With its 21-plus crowd, the weekend was something out of an adult, booze-filled Bug Juice, albeit with an updated soundtrack. “I’ve never seen anything like it,” said label mainstay Kill Frenzy in a break from dancing onstage.
“It’s not even really a festival,” Martin echoed. “It really is camp. There are so many other things that people can participate in besides dance music. It’s not just about going to the stage–that’s almost second to everything here. I feel like a kid again. I love it.”
In between running the weekend, Crenshaw also found time to embrace his inner-child. As Head Counselor, he judged the talent show (which, juggling, singing, and stand-up comedy aside, was more a display of how people held their alcohol) and engaged in games of tug-of-war, volleyball, and kick-ball; even taking a trip down the slip-n-slide.
Some of Barclay’s brightest moments, however, came well after the sun went down. One of the few acts to play multiple sets throughout the weekend, he switched between personalities with ease. As Claude VonStroke, he warmed up the midnight crowd with some of Dirtybird’s trademark bouncing, bass-filled funk before segueing into playful techno. In that 5am set under his given name, he delivered hip-hop and tasteful trap strung together by quick transitions–a vastly different style from the CVS we know.
The weekend also showed that Barclay is possibly Dirtybird’s biggest fan (and the Campout’s loudest cheerleader). When others slept, he soldiered through Christian Martin’s four-hour sunrise set; and while Danny Daze and Kill Frenzy tore through the crowd with warehouse-ready techno, he doubled as dancer and MC. In the most heartwarming display, he rallied a thin turn-out into a robust crowd during Zombie Disco Squad’s opening set on Sunday morning, even while gray skies and rain threatened to put a damper on the party.
Kill Frenzy summed up his label boss best: “He’s in the crowd with everyone else–he’s just the guy having a great time.”
The Campout proved that the Dirtybird ‘family’ reaches beyond its immediate circle of artists. “All of the people I see at my shows are here,” Kill Frenzy said. “It’s just a place for all the Dirtybird fans to come together. It’s amazing.”

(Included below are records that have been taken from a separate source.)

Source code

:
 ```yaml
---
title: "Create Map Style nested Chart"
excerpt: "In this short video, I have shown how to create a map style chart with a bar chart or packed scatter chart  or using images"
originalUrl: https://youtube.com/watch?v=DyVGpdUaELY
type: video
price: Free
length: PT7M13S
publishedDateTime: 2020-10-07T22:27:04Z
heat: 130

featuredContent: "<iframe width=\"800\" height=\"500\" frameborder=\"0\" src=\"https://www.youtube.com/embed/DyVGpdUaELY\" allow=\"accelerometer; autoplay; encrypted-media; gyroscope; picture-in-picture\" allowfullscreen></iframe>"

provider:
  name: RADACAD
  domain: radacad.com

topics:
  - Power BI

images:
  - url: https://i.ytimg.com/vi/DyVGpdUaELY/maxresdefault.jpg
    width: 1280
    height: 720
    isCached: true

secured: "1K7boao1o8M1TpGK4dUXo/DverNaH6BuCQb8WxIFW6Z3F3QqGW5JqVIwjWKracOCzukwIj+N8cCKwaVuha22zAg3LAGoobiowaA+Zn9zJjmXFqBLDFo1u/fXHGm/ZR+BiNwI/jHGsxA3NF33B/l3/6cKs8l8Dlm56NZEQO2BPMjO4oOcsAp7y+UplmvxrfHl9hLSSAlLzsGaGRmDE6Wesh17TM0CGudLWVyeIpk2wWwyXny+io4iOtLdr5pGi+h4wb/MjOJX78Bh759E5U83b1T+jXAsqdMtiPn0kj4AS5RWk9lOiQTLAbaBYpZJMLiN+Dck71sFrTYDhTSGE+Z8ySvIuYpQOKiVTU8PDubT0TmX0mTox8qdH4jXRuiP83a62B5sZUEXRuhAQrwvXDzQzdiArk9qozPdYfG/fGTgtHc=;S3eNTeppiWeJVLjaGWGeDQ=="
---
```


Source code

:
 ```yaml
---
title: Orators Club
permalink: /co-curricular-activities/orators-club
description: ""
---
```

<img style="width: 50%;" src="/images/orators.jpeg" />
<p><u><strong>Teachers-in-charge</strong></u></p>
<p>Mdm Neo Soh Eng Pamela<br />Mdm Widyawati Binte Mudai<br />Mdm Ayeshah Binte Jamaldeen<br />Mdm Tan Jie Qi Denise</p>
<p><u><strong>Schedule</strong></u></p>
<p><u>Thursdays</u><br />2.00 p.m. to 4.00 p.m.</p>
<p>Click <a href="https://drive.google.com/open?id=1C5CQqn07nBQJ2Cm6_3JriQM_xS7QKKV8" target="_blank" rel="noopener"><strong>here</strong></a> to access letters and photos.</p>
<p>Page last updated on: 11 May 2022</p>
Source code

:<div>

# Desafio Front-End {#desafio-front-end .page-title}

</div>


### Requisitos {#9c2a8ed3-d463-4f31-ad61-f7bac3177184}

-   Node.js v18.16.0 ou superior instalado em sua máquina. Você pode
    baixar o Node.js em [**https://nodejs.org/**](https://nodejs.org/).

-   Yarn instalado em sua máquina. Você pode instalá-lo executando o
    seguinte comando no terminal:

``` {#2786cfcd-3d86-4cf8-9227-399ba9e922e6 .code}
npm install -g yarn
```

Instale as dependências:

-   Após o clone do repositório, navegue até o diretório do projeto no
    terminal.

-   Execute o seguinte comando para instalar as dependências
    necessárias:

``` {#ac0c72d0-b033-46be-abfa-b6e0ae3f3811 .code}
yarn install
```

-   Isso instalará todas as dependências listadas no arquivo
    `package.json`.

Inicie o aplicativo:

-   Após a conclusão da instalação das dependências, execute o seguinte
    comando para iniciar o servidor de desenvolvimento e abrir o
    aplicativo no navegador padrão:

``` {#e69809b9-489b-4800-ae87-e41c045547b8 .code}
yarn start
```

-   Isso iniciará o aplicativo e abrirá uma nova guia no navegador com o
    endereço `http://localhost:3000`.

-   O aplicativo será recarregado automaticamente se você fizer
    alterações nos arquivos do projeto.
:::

If anyone’s in a position to reflect on how far the crew has come, it’s Justin Martin. “When we first started our parties over in Golden Gate Park, we were always dreaming of bigger and bigger things,” he recalled. “Sometimes we look back at those simpler times and wonder if things could ever be that simple again.”
Dirtybird may never be a simple operation again, but they can’t help but keep it real. So what comes after a successful Campout debut? “There is no limit–Barclay’s taught me this,” Martin affirmed. “Whatever we dream up, if we work hard at it, we can accomplish it and I really think the future’s bright. We’re always going to be having fun. That’s really what the goal is in the end: just to be happy with what we’re doing.”